Observe that \begin{align*} \sqrt{n^2 + n} - n &= \frac{ n^2 + n - n^2 }{ \sqrt{n^2 + n} + n } \\ &= \frac{ 1 }{ \frac{\sqrt{n^2 + n}}n + 1 } \\ &= \frac{ 1 }{ \sqrt{1 + \frac1n} + 1 } \\ \end{align*} so the limit as $$n\to\infty$$ is $$\frac12$$. $$\square$$

## Question A

Define $S := {\left\{ f(x,y): x\in X, y\in Y \right\}}.$ We show that $\inf_{x\in X} \inf_{y\in Y} f(x,y) = \inf S.$ We can see that $S_1 := \inf_{x\in X} (\inf_{y\in Y} f(x,y)) \geq \inf S.$ To show the reverse inequality, we show that for all $$x\in X, y\in Y$$, $$f(x,y) \geq S_1$$, this is true because $f(x,y) \geq \inf_{y'\in Y} f(x,y') \geq \inf_{x'\in X} \inf_{y'\in Y} f(x',y') = S_1.$ A similar argument proves $$S = S_2 := \inf_{y\in Y}\inf_{x\in X} f(x,y)$$. $$\square$$

In general we cannot interchange the order of $$\liminf_{m\to\infty}$$ and $$\liminf_{n\to\infty}$$. If the limit exists, then $$\liminf$$ and limit are equal, so a counterexample similar to the tutorial question, like $$\left(1/n\right)^{1/m}$$ can be applied.

## Question B

Given a real sequence $$(x_n)_{n\in\mathbb{N}}$$. Suppose $$x = \liminf_{n\to\infty} x_n$$. By definition, $$x = \inf E$$ where $$E$$ is the set of subsequential limits. Since $$E$$ is closed we see that $$x$$ is also a subsequential limit of $$(x_n)_{n\in\mathbb{N}}$$. Now let $$\varepsilon>0$$, we want to show that there exists $$N$$ such that for all $$n>N$$, $$x_n > x - \varepsilon$$. Suppose not, then we have a number $$\varepsilon_0 > 0$$ such that for all $$N$$, there exists $$n>N$$ such that $$x_n \leq x - \varepsilon_0$$. This property will allow us to create a subsequence bounded above by $$x -\varepsilon_0$$, which contradicts the definition.
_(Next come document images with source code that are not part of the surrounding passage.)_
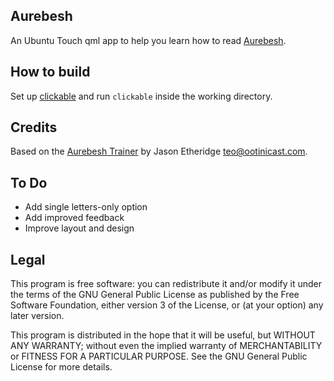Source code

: 
## Aurebesh

An Ubuntu Touch qml app to help you learn how to read [Aurebesh](http://starwars.wikia.com/wiki/Aurebesh).

## How to build

Set up [clickable](https://github.com/bhdouglass/clickable) and run `clickable` inside the working directory.

## Credits

Based on the [Aurebesh Trainer](http://ootinicast.com/aurebesh-trainer/) by Jason Etheridge <teo@ootinicast.com>.

## To Do
* Add single letters-only option
* Add improved feedback
* Improve layout and design

## Legal

This program is free software: you can redistribute it and/or modify
it under the terms of the GNU General Public License as published by
the Free Software Foundation, either version 3 of the License, or
(at your option) any later version.

This program is distributed in the hope that it will be useful,
but WITHOUT ANY WARRANTY; without even the implied warranty of
MERCHANTABILITY or FITNESS FOR A PARTICULAR PURPOSE.  See the
GNU General Public License for more details.
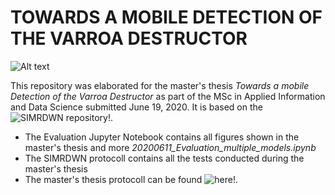 # TOWARDS A MOBILE DETECTION OF THE VARROA DESTRUCTOR #


![Alt text](/results/__examples/Varrao_yolt2_832.jpg?raw=true "")



This repository was elaborated for the master's thesis *Towards a mobile Detection of the Varroa Destructor* as part of the MSc in Applied Information and Data Science submitted June 19, 2020. It is based on the ![SIMRDWN repository!](https://github.com/avanetten/simrdwn).

- The Evaluation Jupyter Notebook contains all figures shown in the master's thesis and more *20200611_Evaluation_multiple_models.ipynb*
- The SIMRDWN protocoll contains all the tests conducted during the master's thesis
- The master's thesis protocoll can be found ![here!](https://docs.google.com/spreadsheets/d/1NhlGIajVtLvL9PySZ6wev_GOEyXtCpmQAyen9tnO338/edit?usp=sharing).


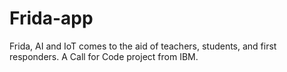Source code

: # Frida-app
Frida, AI and IoT comes to the aid of teachers, students, and first responders. A Call for Code project from IBM.
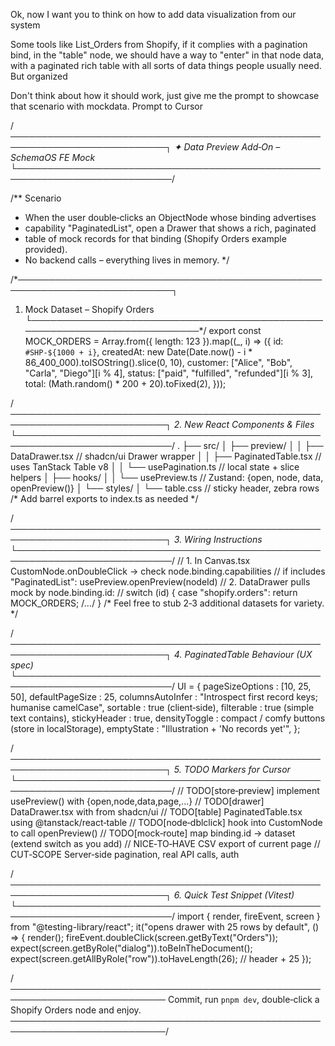 Ok, now I want you to think on how to add data visualization from our system 

Some tools like List_Orders from Shopify, if it complies with a pagination bind, in the "table" node, we should have a way to "enter" in that node data, with a paginated rich table with all sorts of data things people usually need. But organized

Don't think about how it should work, just give me the prompt to showcase that scenario with mockdata. Prompt to Cursor

/*───────────────────────────────────────────────────────────────────────────┐
  ✦ Data Preview Add‑On – SchemaOS FE Mock
 └───────────────────────────────────────────────────────────────────────────*/

/** Scenario
 * When the user double‑clicks an ObjectNode whose binding advertises
 * capability "PaginatedList", open a Drawer that shows a rich, paginated
 * table of mock records for that binding (Shopify Orders example provided).
 * No backend calls – everything lives in memory.
 */

/*───────────────────────────────────────────────────────────────────────────┐
  1. Mock Dataset – Shopify Orders
 └───────────────────────────────────────────────────────────────────────────*/
export const MOCK_ORDERS = Array.from({ length: 123 }).map((_, i) => ({
  id: `#SHP‑${1000 + i}`,
  createdAt: new Date(Date.now() - i * 86_400_000).toISOString().slice(0, 10),
  customer: ["Alice", "Bob", "Carla", "Diego"][i % 4],
  status: ["paid", "fulfilled", "refunded"][i % 3],
  total: (Math.random() * 200 + 20).toFixed(2),
}));

/*───────────────────────────────────────────────────────────────────────────┐
  2. New React Components & Files
 └───────────────────────────────────────────────────────────────────────────*/
.
├── src/
│   ├── preview/
│   │   ├── DataDrawer.tsx        // shadcn/ui Drawer wrapper
│   │   ├── PaginatedTable.tsx    // uses TanStack Table v8
│   │   └── usePagination.ts      // local state + slice helpers
│   ├── hooks/
│   │   └── usePreview.ts         // Zustand: {open, node, data, openPreview()}
│   └── styles/
│       └── table.css             // sticky header, zebra rows
/* Add barrel exports to index.ts as needed */

/*───────────────────────────────────────────────────────────────────────────┐
  3. Wiring Instructions
 └───────────────────────────────────────────────────────────────────────────*/
// 1. In Canvas.tsx CustomNode.onDoubleClick → check node.binding.capabilities
//    if includes "PaginatedList":   usePreview.openPreview(nodeId)
// 2. DataDrawer pulls mock by node.binding.id:
//    switch (id) { case "shopify.orders": return MOCK_ORDERS; /*...*/ }
/* Feel free to stub 2‑3 additional datasets for variety. */

/*───────────────────────────────────────────────────────────────────────────┐
  4. PaginatedTable Behaviour (UX spec)
 └───────────────────────────────────────────────────────────────────────────*/
UI = {
  pageSizeOptions  : [10, 25, 50],
  defaultPageSize  : 25,
  columnsAutoInfer : "Introspect first record keys; humanise camelCase",
  sortable         : true (client‑side),
  filterable       : true (simple text contains),
  stickyHeader     : true,
  densityToggle    : compact / comfy buttons (store in localStorage),
  emptyState       : "Illustration + 'No records yet'",
};

/*───────────────────────────────────────────────────────────────────────────┐
  5. TODO Markers for Cursor
 └───────────────────────────────────────────────────────────────────────────*/
// TODO[store‑preview]   implement usePreview() with {open,node,data,page,...}
// TODO[drawer]          DataDrawer.tsx with <Sheet> from shadcn/ui
// TODO[table]           PaginatedTable.tsx using @tanstack/react‑table
// TODO[node‑dblclick]   hook into CustomNode to call openPreview()
// TODO[mock‑route]      map binding.id → dataset (extend switch as you add)
// NICE‑TO‑HAVE          CSV export of current page
// CUT‑SCOPE             Server‑side pagination, real API calls, auth

/*───────────────────────────────────────────────────────────────────────────┐
  6. Quick Test Snippet (Vitest)
 └───────────────────────────────────────────────────────────────────────────*/
import { render, fireEvent, screen } from "@testing-library/react";
it("opens drawer with 25 rows by default", () => {
  render(<CanvasMockWithShopifyNode />);
  fireEvent.doubleClick(screen.getByText("Orders"));
  expect(screen.getByRole("dialog")).toBeInTheDocument();
  expect(screen.getAllByRole("row")).toHaveLength(26); // header + 25
});

/*───────────────────────────────────────────────────────────────────────────*
  Commit, run `pnpm dev`, double‑click a Shopify Orders node and enjoy.
 *───────────────────────────────────────────────────────────────────────────*/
Conversely suppose $$x$$ is a subsequential limit of $$(x_n)_{n\in\mathbb{N}}$$ and it has the property $\forall\varepsilon>0.~ \exists N\in\mathbb{N}.~ \forall n > N.~ x_n > x - \varepsilon.$ We want to show that $$x = \inf E$$. Since $$x\in E$$ already we just have to show that there cannot be an $$x' < x$$ with $$x' \in E$$. Suppose not, so we have a subsequence $$n_1 < n_2 < \dots$$ such that $$(x_{n_i})_{i\in\mathbb{N}} \to x'$$. Because it converges, we can just consider the tail of the subsequence, so without loss of generality $$\left\lvert x_{n_1} - x' \right\rvert < r$$ where $$r = (x - x')/2$$. Now we see that the property of $$x$$ is violated, consider the number $$r$$, for all $$N > n_1$$, we can find the next term in the subsequence $$x_{n_k}$$ where $$n_k > N$$ and $\left\lvert x_{n_k} - x' \right\rvert < r$ so in particular $x_{n_k} - x' < (x - x')/2$ so $$x_{n_k} < (x + x')/2 = x - r$$ which is a contradiction. $$\square$$

## Question C

Suppose $$(x_n)_{n\in\mathbb{N}}\to x$$, where $$x \in \overline{\mathbb{R}}$$. Case $$x = \infty$$, We want to show that $$(y_n) \to \infty$$. Fix any real $$M>0$$, there is a $$N\in\mathbb{N}$$ such that $n > N \implies x_n \geq 4M.$ Now we consider the sequence $z_n = \frac\alpha{n} \text{ where } \alpha = x_1 + \dots + x_N$ which clearly converges to $$0$$. By convergence let $$L\in\mathbb{N}$$ such that $n > L \implies \left\lvert z_n \right\rvert < M$

So for all sufficiently large $$n$$ ($$n > \max(2N, L)$$), we have \begin{align*} y_n &= \frac{x_1 + x_2 + \dots + x_n}{n} \\ &= \frac{x_1 + \dots + x_N}{n} + \frac{x_{N+1} + \dots + x_n}{n} \\ &\geq \frac{x_1 + \dots + x_N}{n} + \frac{(n-N)(4M)}{n} \\ &\geq \frac{x_1 + \dots + x_N}{n} + \frac{n(4M)}{2} \\ &= \frac{x_1 + \dots + x_N}{n} + 2nM \\ &> -M + 2nM = (2n-1)M \geq M \end{align*} The case where $$x = -\infty$$ is symmetric but similar.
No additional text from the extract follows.